EXERCISE OBJECTIVE ▸ Up to and including the line containing "nonsingular complex hypersurface", please reproduce the lines of the listing below, starting from the top.

------ EXCERPTED DATA

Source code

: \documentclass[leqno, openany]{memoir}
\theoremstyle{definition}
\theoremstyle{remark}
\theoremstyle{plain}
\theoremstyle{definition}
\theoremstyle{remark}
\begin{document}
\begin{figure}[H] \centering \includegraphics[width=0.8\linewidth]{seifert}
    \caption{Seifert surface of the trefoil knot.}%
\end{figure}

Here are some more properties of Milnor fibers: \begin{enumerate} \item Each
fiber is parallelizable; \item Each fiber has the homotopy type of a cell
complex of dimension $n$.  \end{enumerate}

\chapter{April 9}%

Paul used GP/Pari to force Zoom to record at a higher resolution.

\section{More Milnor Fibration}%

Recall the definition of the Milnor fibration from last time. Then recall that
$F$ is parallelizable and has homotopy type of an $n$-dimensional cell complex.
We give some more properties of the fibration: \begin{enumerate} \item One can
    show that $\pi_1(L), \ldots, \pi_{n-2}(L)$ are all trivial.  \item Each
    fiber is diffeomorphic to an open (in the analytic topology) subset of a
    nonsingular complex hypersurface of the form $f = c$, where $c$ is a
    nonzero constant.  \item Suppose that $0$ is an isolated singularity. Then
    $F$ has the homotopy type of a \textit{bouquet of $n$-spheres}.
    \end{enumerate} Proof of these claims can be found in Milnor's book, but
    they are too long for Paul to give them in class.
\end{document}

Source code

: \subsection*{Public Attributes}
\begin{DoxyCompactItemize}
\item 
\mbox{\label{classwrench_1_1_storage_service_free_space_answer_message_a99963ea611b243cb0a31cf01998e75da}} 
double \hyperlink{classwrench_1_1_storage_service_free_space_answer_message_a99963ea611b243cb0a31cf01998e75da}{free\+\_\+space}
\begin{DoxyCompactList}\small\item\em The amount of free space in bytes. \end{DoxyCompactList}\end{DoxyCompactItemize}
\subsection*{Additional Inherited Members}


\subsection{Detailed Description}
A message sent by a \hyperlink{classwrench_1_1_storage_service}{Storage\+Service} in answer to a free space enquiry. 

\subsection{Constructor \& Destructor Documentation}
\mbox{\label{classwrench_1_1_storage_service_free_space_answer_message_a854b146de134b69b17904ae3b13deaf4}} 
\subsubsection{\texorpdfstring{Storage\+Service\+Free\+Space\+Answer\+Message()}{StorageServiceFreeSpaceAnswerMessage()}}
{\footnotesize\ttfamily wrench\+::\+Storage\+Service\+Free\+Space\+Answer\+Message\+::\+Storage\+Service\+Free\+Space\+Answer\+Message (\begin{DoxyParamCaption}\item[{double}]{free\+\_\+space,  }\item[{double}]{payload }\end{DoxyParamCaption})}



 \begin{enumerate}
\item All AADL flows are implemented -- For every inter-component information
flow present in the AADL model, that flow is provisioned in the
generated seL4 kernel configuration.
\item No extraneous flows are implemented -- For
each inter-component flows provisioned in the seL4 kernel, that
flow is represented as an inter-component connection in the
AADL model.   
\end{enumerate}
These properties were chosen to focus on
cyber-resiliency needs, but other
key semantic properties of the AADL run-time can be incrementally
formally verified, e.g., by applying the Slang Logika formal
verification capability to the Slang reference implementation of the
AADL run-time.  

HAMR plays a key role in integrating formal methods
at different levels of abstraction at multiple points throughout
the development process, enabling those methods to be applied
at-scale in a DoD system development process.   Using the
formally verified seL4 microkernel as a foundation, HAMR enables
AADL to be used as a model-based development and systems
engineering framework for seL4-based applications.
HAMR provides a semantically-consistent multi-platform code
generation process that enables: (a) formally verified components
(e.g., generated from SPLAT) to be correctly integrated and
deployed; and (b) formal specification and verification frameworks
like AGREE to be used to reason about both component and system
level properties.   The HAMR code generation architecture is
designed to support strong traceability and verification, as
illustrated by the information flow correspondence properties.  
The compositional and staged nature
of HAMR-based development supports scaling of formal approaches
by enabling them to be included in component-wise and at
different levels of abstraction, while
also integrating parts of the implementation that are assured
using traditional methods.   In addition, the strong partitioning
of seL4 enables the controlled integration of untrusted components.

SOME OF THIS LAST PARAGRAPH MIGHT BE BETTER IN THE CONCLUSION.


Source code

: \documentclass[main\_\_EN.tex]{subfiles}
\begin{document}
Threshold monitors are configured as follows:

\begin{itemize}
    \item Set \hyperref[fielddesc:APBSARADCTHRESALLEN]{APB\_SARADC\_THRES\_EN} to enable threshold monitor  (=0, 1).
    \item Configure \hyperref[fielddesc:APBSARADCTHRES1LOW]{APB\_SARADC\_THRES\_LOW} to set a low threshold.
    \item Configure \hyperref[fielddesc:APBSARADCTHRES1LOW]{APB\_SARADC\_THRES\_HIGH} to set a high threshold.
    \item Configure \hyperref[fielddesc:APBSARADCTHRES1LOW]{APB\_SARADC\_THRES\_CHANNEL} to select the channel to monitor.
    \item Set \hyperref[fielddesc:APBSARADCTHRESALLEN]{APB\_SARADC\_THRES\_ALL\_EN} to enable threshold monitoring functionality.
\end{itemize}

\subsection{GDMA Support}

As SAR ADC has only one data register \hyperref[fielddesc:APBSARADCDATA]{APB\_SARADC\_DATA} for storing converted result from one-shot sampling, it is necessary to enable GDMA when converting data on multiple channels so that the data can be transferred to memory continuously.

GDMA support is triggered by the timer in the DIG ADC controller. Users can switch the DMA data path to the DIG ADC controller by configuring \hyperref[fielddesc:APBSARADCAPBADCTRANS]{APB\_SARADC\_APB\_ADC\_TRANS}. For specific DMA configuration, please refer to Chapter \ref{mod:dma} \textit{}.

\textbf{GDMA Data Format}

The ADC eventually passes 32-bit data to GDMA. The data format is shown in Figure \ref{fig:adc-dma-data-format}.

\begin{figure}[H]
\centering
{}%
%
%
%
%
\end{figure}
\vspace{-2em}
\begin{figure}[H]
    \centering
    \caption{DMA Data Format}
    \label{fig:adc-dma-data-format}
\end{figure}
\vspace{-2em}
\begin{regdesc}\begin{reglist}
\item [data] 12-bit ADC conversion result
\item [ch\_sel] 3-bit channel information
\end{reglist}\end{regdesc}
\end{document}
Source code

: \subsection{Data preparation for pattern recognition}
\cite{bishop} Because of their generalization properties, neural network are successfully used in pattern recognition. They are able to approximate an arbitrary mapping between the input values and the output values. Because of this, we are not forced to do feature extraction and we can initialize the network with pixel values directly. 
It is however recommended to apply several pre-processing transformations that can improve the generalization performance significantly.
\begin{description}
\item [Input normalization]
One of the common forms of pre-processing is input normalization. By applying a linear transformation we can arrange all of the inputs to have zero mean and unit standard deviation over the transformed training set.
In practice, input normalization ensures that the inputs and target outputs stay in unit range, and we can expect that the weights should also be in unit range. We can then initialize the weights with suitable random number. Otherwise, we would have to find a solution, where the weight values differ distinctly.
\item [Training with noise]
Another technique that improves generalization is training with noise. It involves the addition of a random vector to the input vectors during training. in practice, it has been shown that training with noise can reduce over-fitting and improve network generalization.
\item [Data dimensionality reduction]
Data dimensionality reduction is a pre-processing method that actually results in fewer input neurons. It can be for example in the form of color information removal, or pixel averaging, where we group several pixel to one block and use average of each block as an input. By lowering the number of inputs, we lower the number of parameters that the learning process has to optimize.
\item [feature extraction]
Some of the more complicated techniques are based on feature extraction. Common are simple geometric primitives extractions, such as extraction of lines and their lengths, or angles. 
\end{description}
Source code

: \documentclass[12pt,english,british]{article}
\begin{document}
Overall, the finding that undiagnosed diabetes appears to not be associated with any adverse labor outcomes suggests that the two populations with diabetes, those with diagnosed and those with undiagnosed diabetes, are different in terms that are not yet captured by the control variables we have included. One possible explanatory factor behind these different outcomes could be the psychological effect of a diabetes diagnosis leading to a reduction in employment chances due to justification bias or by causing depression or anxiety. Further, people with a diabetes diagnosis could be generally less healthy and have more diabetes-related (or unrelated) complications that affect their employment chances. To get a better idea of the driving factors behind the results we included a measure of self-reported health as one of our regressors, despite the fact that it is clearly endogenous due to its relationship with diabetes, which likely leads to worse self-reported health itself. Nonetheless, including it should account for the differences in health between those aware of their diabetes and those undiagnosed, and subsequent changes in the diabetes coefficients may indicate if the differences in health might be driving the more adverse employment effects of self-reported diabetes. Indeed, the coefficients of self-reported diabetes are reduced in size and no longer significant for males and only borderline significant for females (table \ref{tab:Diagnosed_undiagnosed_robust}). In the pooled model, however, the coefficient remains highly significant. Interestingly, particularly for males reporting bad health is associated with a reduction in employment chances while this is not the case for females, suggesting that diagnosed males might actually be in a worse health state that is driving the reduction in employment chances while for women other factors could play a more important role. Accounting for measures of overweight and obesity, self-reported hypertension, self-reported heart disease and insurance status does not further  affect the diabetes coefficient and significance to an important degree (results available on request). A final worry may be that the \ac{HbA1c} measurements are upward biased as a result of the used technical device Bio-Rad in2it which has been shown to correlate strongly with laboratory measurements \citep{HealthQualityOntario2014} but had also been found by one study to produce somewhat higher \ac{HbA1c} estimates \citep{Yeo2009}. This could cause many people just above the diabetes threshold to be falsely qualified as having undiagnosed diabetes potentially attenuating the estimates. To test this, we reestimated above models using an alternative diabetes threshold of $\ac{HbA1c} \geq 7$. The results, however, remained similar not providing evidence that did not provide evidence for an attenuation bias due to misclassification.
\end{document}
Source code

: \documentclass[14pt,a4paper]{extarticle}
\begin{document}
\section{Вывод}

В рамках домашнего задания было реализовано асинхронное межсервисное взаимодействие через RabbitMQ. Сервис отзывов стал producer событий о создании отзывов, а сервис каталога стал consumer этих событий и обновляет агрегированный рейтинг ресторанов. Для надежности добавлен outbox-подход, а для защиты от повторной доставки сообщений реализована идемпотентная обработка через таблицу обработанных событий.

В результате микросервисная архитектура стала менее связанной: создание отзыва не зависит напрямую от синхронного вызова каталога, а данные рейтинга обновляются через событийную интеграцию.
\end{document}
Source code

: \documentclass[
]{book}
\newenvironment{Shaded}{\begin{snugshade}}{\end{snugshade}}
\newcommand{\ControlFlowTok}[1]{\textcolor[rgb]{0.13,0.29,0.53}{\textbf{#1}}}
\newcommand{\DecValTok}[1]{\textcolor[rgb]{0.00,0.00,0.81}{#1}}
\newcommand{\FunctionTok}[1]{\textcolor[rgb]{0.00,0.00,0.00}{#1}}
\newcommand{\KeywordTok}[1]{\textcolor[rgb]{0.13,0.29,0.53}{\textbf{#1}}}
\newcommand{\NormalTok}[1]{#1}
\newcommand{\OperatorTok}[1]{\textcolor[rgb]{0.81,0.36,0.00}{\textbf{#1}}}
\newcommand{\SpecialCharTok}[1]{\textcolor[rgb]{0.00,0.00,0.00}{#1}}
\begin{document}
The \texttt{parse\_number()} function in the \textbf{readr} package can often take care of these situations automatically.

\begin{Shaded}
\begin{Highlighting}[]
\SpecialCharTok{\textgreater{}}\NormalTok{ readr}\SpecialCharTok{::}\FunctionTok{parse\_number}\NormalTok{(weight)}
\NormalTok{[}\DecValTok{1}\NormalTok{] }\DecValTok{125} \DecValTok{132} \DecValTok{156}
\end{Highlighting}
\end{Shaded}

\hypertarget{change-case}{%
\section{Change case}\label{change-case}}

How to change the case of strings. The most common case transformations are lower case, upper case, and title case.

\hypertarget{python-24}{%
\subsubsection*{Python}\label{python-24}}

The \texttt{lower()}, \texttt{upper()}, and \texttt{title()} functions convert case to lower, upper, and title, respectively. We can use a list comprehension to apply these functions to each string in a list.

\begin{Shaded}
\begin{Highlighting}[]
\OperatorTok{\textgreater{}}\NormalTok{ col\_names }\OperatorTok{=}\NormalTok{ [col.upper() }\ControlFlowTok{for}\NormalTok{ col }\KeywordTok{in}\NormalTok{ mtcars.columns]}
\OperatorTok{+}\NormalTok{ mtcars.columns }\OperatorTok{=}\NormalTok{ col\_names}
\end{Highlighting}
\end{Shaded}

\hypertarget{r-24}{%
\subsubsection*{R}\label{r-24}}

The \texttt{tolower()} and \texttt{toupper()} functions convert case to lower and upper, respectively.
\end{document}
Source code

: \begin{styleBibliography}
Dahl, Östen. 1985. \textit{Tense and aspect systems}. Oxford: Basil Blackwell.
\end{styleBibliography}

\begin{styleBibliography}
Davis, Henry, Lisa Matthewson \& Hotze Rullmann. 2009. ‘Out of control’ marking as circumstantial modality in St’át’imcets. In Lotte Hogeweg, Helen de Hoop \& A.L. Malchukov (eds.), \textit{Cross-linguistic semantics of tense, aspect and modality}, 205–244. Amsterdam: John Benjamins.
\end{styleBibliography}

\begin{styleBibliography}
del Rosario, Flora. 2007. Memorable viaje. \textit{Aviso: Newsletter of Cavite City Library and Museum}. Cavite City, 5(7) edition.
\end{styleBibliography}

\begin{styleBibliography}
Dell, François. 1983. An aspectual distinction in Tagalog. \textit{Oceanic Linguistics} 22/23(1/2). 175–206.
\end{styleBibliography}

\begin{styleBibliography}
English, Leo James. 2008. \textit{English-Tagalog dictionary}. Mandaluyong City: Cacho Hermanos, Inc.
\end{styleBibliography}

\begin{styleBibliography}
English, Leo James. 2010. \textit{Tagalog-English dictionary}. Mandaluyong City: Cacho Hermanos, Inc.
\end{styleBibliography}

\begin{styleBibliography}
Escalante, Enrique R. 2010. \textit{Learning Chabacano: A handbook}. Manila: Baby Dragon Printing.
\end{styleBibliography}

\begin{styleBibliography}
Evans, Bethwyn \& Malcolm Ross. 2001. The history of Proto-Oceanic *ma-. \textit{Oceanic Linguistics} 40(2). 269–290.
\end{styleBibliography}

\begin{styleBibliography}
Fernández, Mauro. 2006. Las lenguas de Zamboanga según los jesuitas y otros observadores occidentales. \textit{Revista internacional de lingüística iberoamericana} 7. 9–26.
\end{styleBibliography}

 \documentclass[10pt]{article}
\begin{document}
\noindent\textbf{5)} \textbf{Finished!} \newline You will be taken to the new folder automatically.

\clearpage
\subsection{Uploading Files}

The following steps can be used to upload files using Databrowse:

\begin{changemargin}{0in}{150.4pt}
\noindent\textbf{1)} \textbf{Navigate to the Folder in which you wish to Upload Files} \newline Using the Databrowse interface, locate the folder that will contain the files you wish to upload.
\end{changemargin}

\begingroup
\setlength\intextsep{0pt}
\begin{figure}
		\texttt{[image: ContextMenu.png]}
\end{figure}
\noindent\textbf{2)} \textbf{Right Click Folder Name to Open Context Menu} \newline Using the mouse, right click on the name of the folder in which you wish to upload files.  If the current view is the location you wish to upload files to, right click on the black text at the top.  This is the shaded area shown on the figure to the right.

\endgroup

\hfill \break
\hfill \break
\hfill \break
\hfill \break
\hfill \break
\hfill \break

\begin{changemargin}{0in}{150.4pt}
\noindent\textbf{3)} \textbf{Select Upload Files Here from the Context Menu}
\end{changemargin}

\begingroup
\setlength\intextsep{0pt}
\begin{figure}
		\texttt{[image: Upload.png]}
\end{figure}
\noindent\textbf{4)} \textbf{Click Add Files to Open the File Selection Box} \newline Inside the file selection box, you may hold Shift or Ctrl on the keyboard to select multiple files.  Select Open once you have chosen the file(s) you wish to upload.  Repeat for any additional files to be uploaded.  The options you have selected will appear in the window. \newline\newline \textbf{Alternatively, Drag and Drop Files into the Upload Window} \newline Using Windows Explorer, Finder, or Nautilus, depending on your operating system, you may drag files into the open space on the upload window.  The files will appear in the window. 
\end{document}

------------

EXERCISE RESULT ▸
Source code

: \documentclass[leqno, openany]{memoir}
\theoremstyle{definition}
\theoremstyle{remark}
\theoremstyle{plain}
\theoremstyle{definition}
\theoremstyle{remark}
\begin{document}
\begin{figure}[H] \centering \includegraphics[width=0.8\linewidth]{seifert}
    \caption{Seifert surface of the trefoil knot.}%
\end{figure}

Here are some more properties of Milnor fibers: \begin{enumerate} \item Each
fiber is parallelizable; \item Each fiber has the homotopy type of a cell
complex of dimension $n$.  \end{enumerate}

\chapter{April 9}%

Paul used GP/Pari to force Zoom to record at a higher resolution.

\section{More Milnor Fibration}%

Recall the definition of the Milnor fibration from last time. Then recall that
$F$ is parallelizable and has homotopy type of an $n$-dimensional cell complex.
We give some more properties of the fibration: \begin{enumerate} \item One can
    show that $\pi_1(L), \ldots, \pi_{n-2}(L)$ are all trivial.  \item Each
    fiber is diffeomorphic to an open (in the analytic topology) subset of a
    nonsingular complex hypersurface of the form $f = c$, where $c$ is a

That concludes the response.